Todo se enlaza hoy en el mundo de la producción. Ya no es posible cultivar la tierra sin máquinas; sin potentes riegos, sin ferrocarriles, sin fábricas de abonos. Y para tener esas máquinas adecuadas a las condiciones locales, esos ferrocarriles, esos artefactos de hierro, etcétera, es preciso que se desarrolle cierto espíritu de invención, cierta habilidad técnica que no pueden manifestarse en tanto que la azada y la reja del arado sean los únicos instrumentos de cultivo.

Para que el campo esté bien cultivado, para que dé las prodigiosas cosechas que el hombre tiene derecho a pedirle, es preciso que a su alcance humeen muchas fábricas y manufacturas.

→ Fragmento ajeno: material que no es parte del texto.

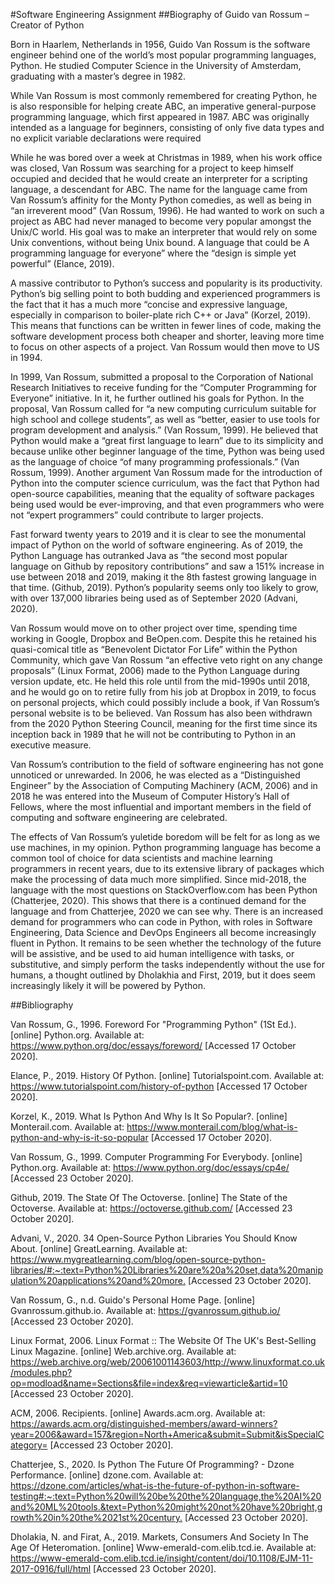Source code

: #Software Engineering Assignment
##Biography of Guido van Rossum – Creator of Python


Born in Haarlem, Netherlands in 1956, Guido Van Rossum is the software engineer behind one of the world’s most popular programming languages, Python. He studied Computer Science in the University of Amsterdam, graduating with a master’s degree in 1982. 

While Van Rossum is most commonly remembered for creating Python, he is also responsible for helping create ABC, an imperative general-purpose programming language, which first appeared in 1987. ABC was originally intended as a language for beginners, consisting of only five data types and no explicit variable declarations were required

While he was bored over a week at Christmas in 1989, when his work office was closed, Van Rossum was searching for a project to keep himself occupied and decided that he would create an interpreter for a scripting language, a descendant for ABC. The name for the language came from Van Rossum’s affinity for the Monty Python comedies, as well as being in “an irreverent mood” (Van Rossum, 1996). He had wanted to work on such a project as ABC had never managed to become very popular amongst the Unix/C world. His goal was to make an interpreter that would rely on some Unix conventions, without being Unix bound. A language that could be A programming language for everyone” where the “design is simple yet powerful” (Elance, 2019).

A massive contributor to Python’s success and popularity is its productivity. Python’s big selling point to both budding and experienced programmers is the fact that it has a much more “concise and expressive language, especially in comparison to boiler-plate rich C++ or Java” (Korzel, 2019). This means that functions can be written in fewer lines of code, making the software development process both cheaper and shorter, leaving more time to focus on other aspects of a project. Van Rossum would then move to US in 1994.

In 1999, Van Rossum, submitted a proposal to the Corporation of National Research Initiatives to receive funding for the “Computer Programming for Everyone” initiative. In it, he further outlined his goals for Python. In the proposal, Van Rossum called for “a new computing curriculum suitable for high school and college students”, as well as “better, easier to use tools for program development and analysis.” (Van Rossum, 1999). He believed that Python would make a “great first language to learn” due to its simplicity and because unlike other beginner language of the time, Python was being used as the language of choice “of many programming professionals.” (Van Rossum, 1999).  Another argument Van Rossum made for the introduction of Python into the computer science curriculum, was the fact that Python had open-source capabilities, meaning that the equality of software packages being used would be ever-improving, and that even programmers who were not “expert programmers” could contribute to larger projects.

Fast forward twenty years to 2019 and it is clear to see the monumental impact of Python on the world of software engineering. As of 2019, the Python Language has outranked Java as “the second most popular language on Github by repository contributions” and saw a 151% increase in use between 2018 and 2019, making it the 8th fastest growing language in that time. (Github, 2019). Python’s popularity seems only too likely to grow, with over 137,000 libraries being used as of September 2020 (Advani, 2020).

Van Rossum would move on to other project over time, spending time working in Google, Dropbox and BeOpen.com. Despite this he retained his quasi-comical title as “Benevolent Dictator For Life” within the Python Community, which gave Van Rossum “an effective veto right on any change proposals” (Linux Format, 2006) made to the Python Language during version update, etc. He held this role until from the mid-1990s until 2018, and he would go on to retire fully from his job at Dropbox in 2019, to focus on personal projects, which could possibly include a book, if Van Rossum’s personal website is to be believed. Van Rossum has also been withdrawn from the 2020 Python Steering Council, meaning for the first time since its inception back in 1989 that he will not be contributing to Python in an executive measure. 

Van Rossum’s contribution to the field of software engineering has not gone unnoticed or unrewarded. In 2006, he was elected as a “Distinguished Engineer” by the Association of Computing Machinery (ACM, 2006) and in 2018 he was entered into the Museum of Computer History’s Hall of Fellows, where the most influential and important members in the field of computing and software engineering are celebrated. 

The effects of Van Rossum’s yuletide boredom will be felt for as long as we use machines, in my opinion. Python programming language has become a common tool of choice for data scientists and machine learning programmers in recent years, due to its extensive library of packages which make the processing of data much more simplified. Since mid-2018, the language with the most questions on StackOverflow.com has been Python (Chatterjee, 2020). This shows that there is a continued demand for the language and from Chatterjee, 2020 we can see why. There is an increased demand for programmers who can code in Python, with roles in Software Engineering, Data Science and DevOps Engineers all become increasingly fluent in Python. It remains to be seen whether the technology of the future will be assistive, and be used to aid human intelligence with tasks, or substitutive, and simply perform the tasks independently without the use for humans, a thought outlined by Dholakhia and First, 2019, but it does seem increasingly likely it will be powered by Python. 





##Bibliography

Van Rossum, G., 1996. Foreword For "Programming Python" (1St Ed.). [online] Python.org. Available at: <https://www.python.org/doc/essays/foreword/> [Accessed 17 October 2020].

Elance, P., 2019. History Of Python. [online] Tutorialspoint.com. Available at: <https://www.tutorialspoint.com/history-of-python> [Accessed 17 October 2020].

Korzel, K., 2019. What Is Python And Why Is It So Popular?. [online] Monterail.com. Available at: <https://www.monterail.com/blog/what-is-python-and-why-is-it-so-popular> [Accessed 17 October 2020].

Van Rossum, G., 1999. Computer Programming For Everybody. [online] Python.org. Available at: <https://www.python.org/doc/essays/cp4e/> [Accessed 23 October 2020].

Github, 2019. The State Of The Octoverse. [online] The State of the Octoverse. Available at: <https://octoverse.github.com/> [Accessed 23 October 2020].

Advani, V., 2020. 34 Open-Source Python Libraries You Should Know About. [online] GreatLearning. Available at: <https://www.mygreatlearning.com/blog/open-source-python-libraries/#:~:text=Python%20Libraries%20are%20a%20set,data%20manipulation%20applications%20and%20more.> [Accessed 23 October 2020].

Van Rossum, G., n.d. Guido's Personal Home Page. [online] Gvanrossum.github.io. Available at: <https://gvanrossum.github.io/> [Accessed 23 October 2020].

Linux Format, 2006. Linux Format :: The Website Of The UK's Best-Selling Linux Magazine. [online] Web.archive.org. Available at: <https://web.archive.org/web/20061001143603/http://www.linuxformat.co.uk/modules.php?op=modload&name=Sections&file=index&req=viewarticle&artid=10> [Accessed 23 October 2020].

ACM, 2006. Recipients. [online] Awards.acm.org. Available at: <https://awards.acm.org/distinguished-members/award-winners?year=2006&award=157&region=North+America&submit=Submit&isSpecialCategory=> [Accessed 23 October 2020].

Chatterjee, S., 2020. Is Python The Future Of Programming? - Dzone Performance. [online] dzone.com. Available at: <https://dzone.com/articles/what-is-the-future-of-python-in-software-testing#:~:text=Python%20will%20be%20the%20language,the%20AI%20and%20ML%20tools.&text=Python%20might%20not%20have%20bright,growth%20in%20the%2021st%20century.> [Accessed 23 October 2020].

Dholakia, N. and Firat, A., 2019. Markets, Consumers And Society In The Age Of Heteromation. [online] Www-emerald-com.elib.tcd.ie. Available at: <https://www-emerald-com.elib.tcd.ie/insight/content/doi/10.1108/EJM-11-2017-0916/full/html> [Accessed 23 October 2020].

La variedad de las ocupaciones y de las capacidades que de ella surgen, integradas con la mira de un fin común: he ahí la verdadera fuerza del progreso.

Y ahora imaginemos una ciudad, un territorio, vasto o exiguo, poco importa cuál; que dan los primeros pasos en la senda de la revolución social.

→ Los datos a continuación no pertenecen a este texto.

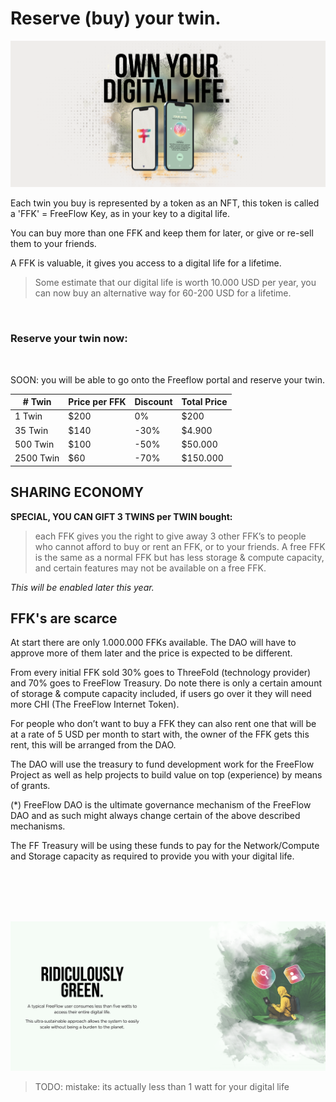 # Reserve (buy) your twin.

![](img/own_your_twin.png)  

Each twin you buy is represented by a token as an NFT, this token is called a 'FFK' = FreeFlow Key, as in your key to a digital life.

You can buy more than one FFK and keep them for later, or give or re-sell them to your friends.

A FFK is valuable, it gives you access to a digital life for a lifetime.

> Some estimate that our digital life is worth 10.000 USD per year, you can now buy an alternative way for 60-200 USD for a lifetime.

<br>

### Reserve your twin now:
<br>

SOON: you will be able to go onto the Freeflow portal and reserve your twin.

| # Twin    | Price per FFK | Discount | Total Price |
| --------- | ------------- | -------- | ----------- |
| 1 Twin    | $200          | 0%       | $200        |
| 35 Twin   | $140          | -30%     | $4.900      |
| 500 Twin  | $100          | -50%     | $50.000     |
| 2500 Twin | $60           | -70%     | $150.000    |


## SHARING ECONOMY

**SPECIAL, YOU CAN GIFT 3 TWINS per TWIN bought:**
> each FFK gives you the right to give away 3 other FFK’s to people who cannot afford to buy or rent an FFK, or to your friends. A free FFK is the same as a normal FFK but has less storage & compute capacity, and certain features may not be available on a free FFK. 

*This will be enabled later this year.*

## FFK's are scarce

At start there are only 1.000.000 FFKs available. The DAO will have to approve more of them later and the price is expected to be different. 

From every initial FFK sold 30% goes to ThreeFold (technology provider) and 70% goes to FreeFlow Treasury. Do note there is only a certain amount of storage & compute capacity included, if users go over it they will need more CHI (The FreeFlow Internet Token).

For people who don’t want to buy a FFK they can also rent one that will be at a rate of 5 USD per month to start with, the owner of the FFK gets this rent, this will be arranged from the DAO.

The DAO will use the treasury to fund development work for the FreeFlow Project as well as help projects to build value on top (experience) by means of grants.

(*) FreeFlow DAO is the ultimate governance mechanism of the FreeFlow DAO and as such might always change certain of the above described mechanisms.

The FF Treasury will be using these funds to pay for the Network/Compute and Storage capacity as required to provide you with your digital life.

<br>
<br>
<br>
<br>

![](img/twin_green.png)  


> TODO: mistake: its actually less than 1 watt for your digital life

<<Nada cambiará -se nos ha dicho algunas veces-, Se expropiarán los talleres y fábricas, se proclamarán propiedad nacional o municipal, y cada uno volverá a su trabajo de costumbre. La revolución quedará hecha.>>

Pues bien, no; la revolución social no se hará con esa sencillez. Ya lo hemos dicho. Que mañana estalle la revolución en París, en Lyon o en cualquier otra ciudad; que mañana se ponga mano, en París o no importa dónde, en las fábricas, las casas o la banca, y toda la producción actual deberá cambiar de aspecto por ese solo hecho.

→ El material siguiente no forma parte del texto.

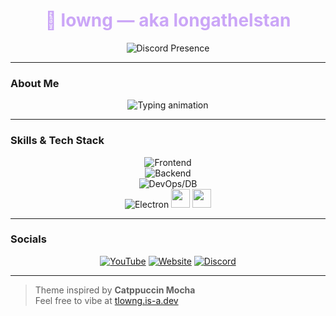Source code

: <!-- README.md -->

<h1 align="center" style="color:#cba6f7;">🌙 lowng — aka longathelstan</h1>

<p align="center">
  <img src="https://lanyard.cnrad.dev/api/1003289653014691911?bg=1e1e2e&borderRadius=20px&idleMessage=focusoncareer&theme=dark&animated=true" alt="Discord Presence" />
</p>

---

### About Me

<p align="center">
  <img src="https://readme-typing-svg.herokuapp.com?font=Fira+Code&duration=1200&pause=800&color=CBA6F7&vCenter=true&width=500&lines=a+semi-fullstack+developer;designer+with+dark+vibes;gamer+who+touches+grass;editor+of+chaos;i+already+have+a+gf+%3A3" alt="Typing animation" />
</p>

---

### Skills & Tech Stack

<div align="center">

<img src="https://skillicons.dev/icons?i=html,css,js,ts,react,nextjs,tailwind,figma&theme=dark" alt="Frontend" /><br/>
<img src="https://skillicons.dev/icons?i=nodejs,express,java,kotlin,cpp&theme=dark" alt="Backend" /><br/>
<img src="https://skillicons.dev/icons?i=firebase,mongodb,bash,git,gcp&theme=dark" alt="DevOps/DB" /><br/>
<img src="https://skillicons.dev/icons?i=electron&theme=dark" alt="Electron" /> 
<img src="https://img.shields.io/badge/tauri-6E6A86?style=for-the-badge&logo=tauri&logoColor=white" height="30" />
<img src="https://img.shields.io/badge/raspberry_pi-CBA6F7?style=for-the-badge&logo=raspberrypi&logoColor=white" height="30" />

</div>

---

### Socials

<div align="center">

[![YouTube](https://img.shields.io/badge/Youtube-ff5555?style=for-the-badge&logo=youtube&logoColor=white)](https://www.youtube.com/@longathelstan)
[![Website](https://img.shields.io/badge/Website-181825?style=for-the-badge&logo=About.me&logoColor=cba6f7)](https://longathelstan.xyz)
[![Discord](https://img.shields.io/badge/Discord-6e6a86?style=for-the-badge&logo=discord&logoColor=white)](https://discord.com/users/1003289653014691911)

</div>

---

>  Theme inspired by **Catppuccin Mocha**  
>  Feel free to vibe at [tlowng.is-a.dev](https://longathelstan.xyz/)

Disminuida la entrada de víveres y aumentado el consumo; sin trabajo tres millones de franceses que se ocupaban en la exportación; no llegando mil cosas que, hoy se reciben de países lejanos o próximos; suspensas temporalmente las industrias de lujo, ¿qué harán los habitantes para tener que comer al cabo de seis meses?

Los ciudadanos deberán hacerse agricultores. No a la manera del campesino que se derrenga con el arado para recoger apenas su alimento anual, sino siguiendo los principios de la agricultura intensiva, hortelana, aplicados en vastas proporciones por medio de las mejores máquinas que el hombre ha inventado y pueda inventar. Se cultivará, pero no como la bestia de carga del Canal; se reorganizará el cultivo, no dentro de diez años, sino inmediatamente, en medio de las luchas revolucionarias, so pena de sucumbir ante el enemigo. Se cultivará; pero también habrá que producir mil cosas que tenemos costumbre de pedir al extranjero. Y no olvidemos que para los habitantes del territorio insurrecto, será extranjero todo aquel que no le haya seguido en su revolución. Habrá que saber pasarse sin ese extranjero, y se pasará. Francia inventó el azúcar de remolacha cuando llega a faltarle el azúcar de caña a consecuencia del bloqueo continental. París encontró el salitre en sus cuevas, cuando no le llegaba de ninguna parte. ¿Seríamos inferiores a nuestros abuelos, que apenas silabeaban las primeras palabras de la ciencia?